Richard Whiddington, June 12, 2023

The investigative powers of science and art have combined to identify a bejeweled Book of Hours in Trinity College Cambridge’s collection as belonging to English statesman Thomas Cromwell, who served as King Henry VIII’s chief minister from 1534–40.

Curators at Hever Castle were conducting research ahead of an exhibition comparing Catherine of Aragon and Anne Boleyn when they realized Cromwell owned a version of the same Christian prayer book as Henry VIII’s two wives. The link? A portrait of the political giant by Hans Holbein the Younger.

In the portrait, which dates from 1532–33 and is part of the Frick Collection in New York, an austere-faced Cromwell gazes pensively away from the viewer. The painting celebrates Cromwell’s appointment as Master of the Jewel House (hence the prominence of the book’s jewel) and the tools of his statecraft rest on the table before him: a legal document, a quill, scissors, and his Book of Hours, printed in 1527.

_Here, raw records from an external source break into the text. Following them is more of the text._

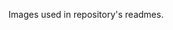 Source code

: Images used in repository's readmes.


<!--
<details>
<summary>assets checklist</summary>

 - [x] export images of the 3D render of the board
 - [x] make a head image for use in [/readme.md](/readme.md)

 - [x] comment out this section

</details>
-->
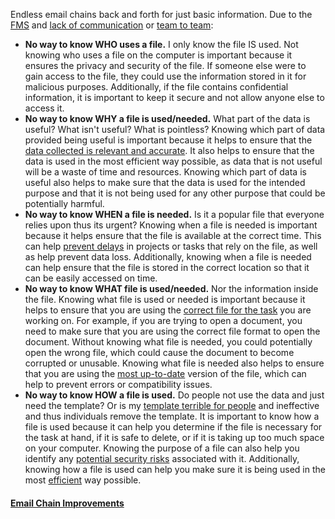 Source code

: Endless email chains back and forth for just basic information. 
Due to the [FMS](File%20Management%20System.md) and [lack of communication](Lack%20of%20Communication.md) or [team to team](Cross-Talking.md):
- **No way to know WHO uses a file.** I only know the file IS used. Not knowing who uses a file on the computer is important because it ensures the privacy and security of the file. If someone else were to gain access to the file, they could use the information stored in it for malicious purposes. Additionally, if the file contains confidential information, it is important to keep it secure and not allow anyone else to access it.
- **No way to know WHY a file is used/needed.** What part of the data is useful? What isn't useful? What is pointless? Knowing which part of data provided being useful is important because it helps to ensure that the [data collected is relevant and accurate](Efficiency.md). It also helps to ensure that the data is used in the most efficient way possible, as data that is not useful will be a waste of time and resources. Knowing which part of data is useful also helps to make sure that the data is used for the intended purpose and that it is not being used for any other purpose that could be potentially harmful.
- **No way to know WHEN a file is needed.** Is it a popular file that everyone relies upon thus its urgent? Knowing when a file is needed is important because it helps ensure that the file is available at the correct time. This can help [prevent delays](Efficiency.md) in projects or tasks that rely on the file, as well as help prevent data loss. Additionally, knowing when a file is needed can help ensure that the file is stored in the correct location so that it can be easily accessed on time.
- **No way to know WHAT file is used/needed.** Nor the information inside the file. Knowing what file is used or needed is important because it helps to ensure that you are using the [correct file for the task](Lack%20of%20Knowledge.md) you are working on. For example, if you are trying to open a document, you need to make sure that you are using the correct file format to open the document. Without knowing what file is needed, you could potentially open the wrong file, which could cause the document to become corrupted or unusable. Knowing what file is needed also helps to ensure that you are using the [most up-to-date](Severely%20out%20of%20Date.md) version of the file, which can help to prevent errors or compatibility issues.
- **No way to know HOW a file is used.** Do people not use the data and just need the template? Or is my [template terrible for people](Collaboration.md) and ineffective and thus individuals remove the template. It is important to know how a file is used because it can help you determine if the file is necessary for the task at hand, if it is safe to delete, or if it is taking up too much space on your computer. Knowing the purpose of a file can also help you identify any [potential security risks](Lack%20of%20IT%20Training.md) associated with it. Additionally, knowing how a file is used can help you make sure it is being used in the most [efficient](Efficiency.md) way possible. 


#### [Email Chain Improvements](../Improvements/Email%20Chain%20Improvements)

The Hever Castle curators took their hunch to Trinity College and experts now believe its identification makes it the sole remaining object from any 16th-century portrait surviving today.Cromwell book painting

A portion of the Hans Holbein painting with Cromwell’s prayer book. Photo courtesy Trinity College Cambridge.

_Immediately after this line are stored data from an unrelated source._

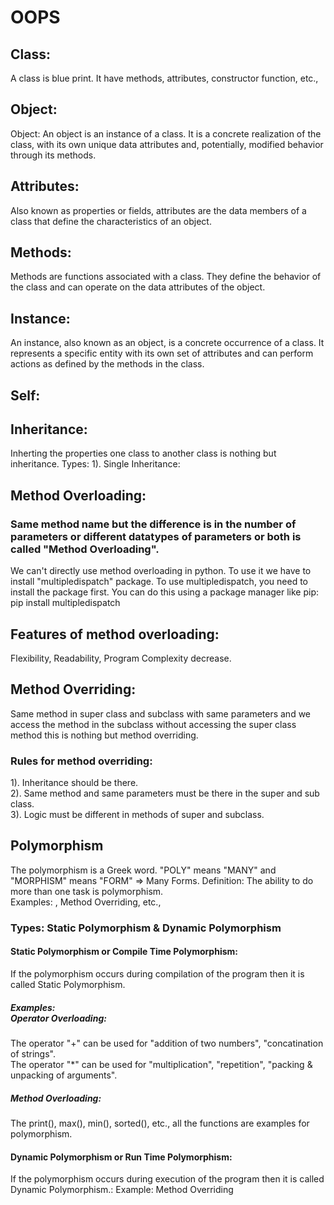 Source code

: # OOPS
## Class: 
A class is blue print. It have methods, attributes, constructor function, etc.,
## Object:
Object: An object is an instance of a class. It is a concrete realization of the class, with its own unique data attributes and, potentially, modified behavior through its methods.

## Attributes: 
Also known as properties or fields, attributes are the data members of a class that define the characteristics of an object.

## Methods: 
Methods are functions associated with a class. They define the behavior of the class and can operate on the data attributes of the object.
## Instance:
An instance, also known as an object, is a concrete occurrence of a class. It represents a specific entity with its own set of attributes and can perform actions as defined by the methods in the class.
## Self: 
## Inheritance:
Inherting the properties one class to another class is nothing but inheritance.
Types:
1). Single Inheritance:

## Method Overloading: 
### Same method name but the difference is in the number of parameters or different datatypes of parameters or both is called "Method Overloading". 
We can't directly use method overloading in python. To use it we have to install "multipledispatch" package.
To use multipledispatch, you need to install the package first. You can do this using a package manager like pip:  pip install multipledispatch<br>
## Features of method overloading: 
Flexibility, Readability, Program Complexity decrease.

## Method Overriding:
Same method in super class and subclass with same parameters and 
we access the method in the subclass without accessing the super class
method this is nothing but method overriding.

### Rules for method overriding: 
1). Inheritance should be there.<br>
2). Same method and same parameters must be there in the super and sub class.<br>
3). Logic must be different in methods of super and subclass.<br>

## Polymorphism
The polymorphism is a Greek word. "POLY" means "MANY" and "MORPHISM" means "FORM" => Many Forms.
Definition: 
The ability to do more than one task is polymorphism.<br>
Examples: , Method Overriding, etc.,
### Types: Static Polymorphism & Dynamic Polymorphism
<h4>Static Polymorphism or Compile Time Polymorphism:</h4> If the polymorphism occurs during compilation of the program then it is called Static Polymorphism.<br>


<h5>Examples:<br> Operator Overloading:</h5> 
The operator "+" can be used for "addition of two numbers", "concatination of strings".<br>
The operator "*" can be used for "multiplication", "repetition", "packing & unpacking of arguments".
<h5> Method Overloading:</h5>
The print(), max(), min(), sorted(), etc., all the functions are examples for polymorphism.<br>
<h4>Dynamic Polymorphism or Run Time Polymorphism:</h4> If the polymorphism occurs during execution of the program then it is called Dynamic Polymorphism.:
Example: Method Overriding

Known as the Hardouyn Hours on account of its Parisian printer, the book was donated to Trinity College Cambridge in 1660 by Anne Sadleir who married the grandson of Cromwell’s secretary, Ralph Sadleir, whom historians believe likely inherited the book among other valuable personal objects.

There are two main reasons Cromwell’s prayer book has remained a mystery, Hever Castle curator Dr Owen Emmerson said. For starters, the book is printed and scholarship has overwhelmingly focused on handwritten texts. Anne Boleyn’s version, for example, hasn’t until now received a thorough study by historians. “The second reason,” Emmerson told Artnet News, “is that it has remained uncleaned for many decades with dirt and tarnish masking the finer details of the silver-gilt binding.”

With the lineage firmly established, Trinity’s librarian Nicolas Bell sought to further investigate its materiality by collaborating with other researchers. The gemstones affixed to the front and the clasps were previously believed to be jaspers or jacinths, but a study by Cambridge’s material science department using Raman spectroscopy showed them to be garnets.

To investigate the book’s silver gilt edging, Trinity turned to Michele Bimbenet-Privat, a former silver specialist at the Louvre who identified the hallmarks as those of Pierre Mangot, King Francis I of France’s goldsmith and, incidentally, frequently worked with Holbein. The addition of an “a” engraving dates the binding between December 1529 and 1530, a year or two following the book’s printing.

“It has been enormously exciting to position this luxurious creation in the very centre of the court of Henry VIII,” Dr. Bell said in a statement.

Trinity has lent Cromwell’s prayer book to Hever Castle until November 2023 for its exhibition “Catherine and Anne: Queens, Rivals, Mothers,” the first time it has done so since receiving the donation more than 350 years ago.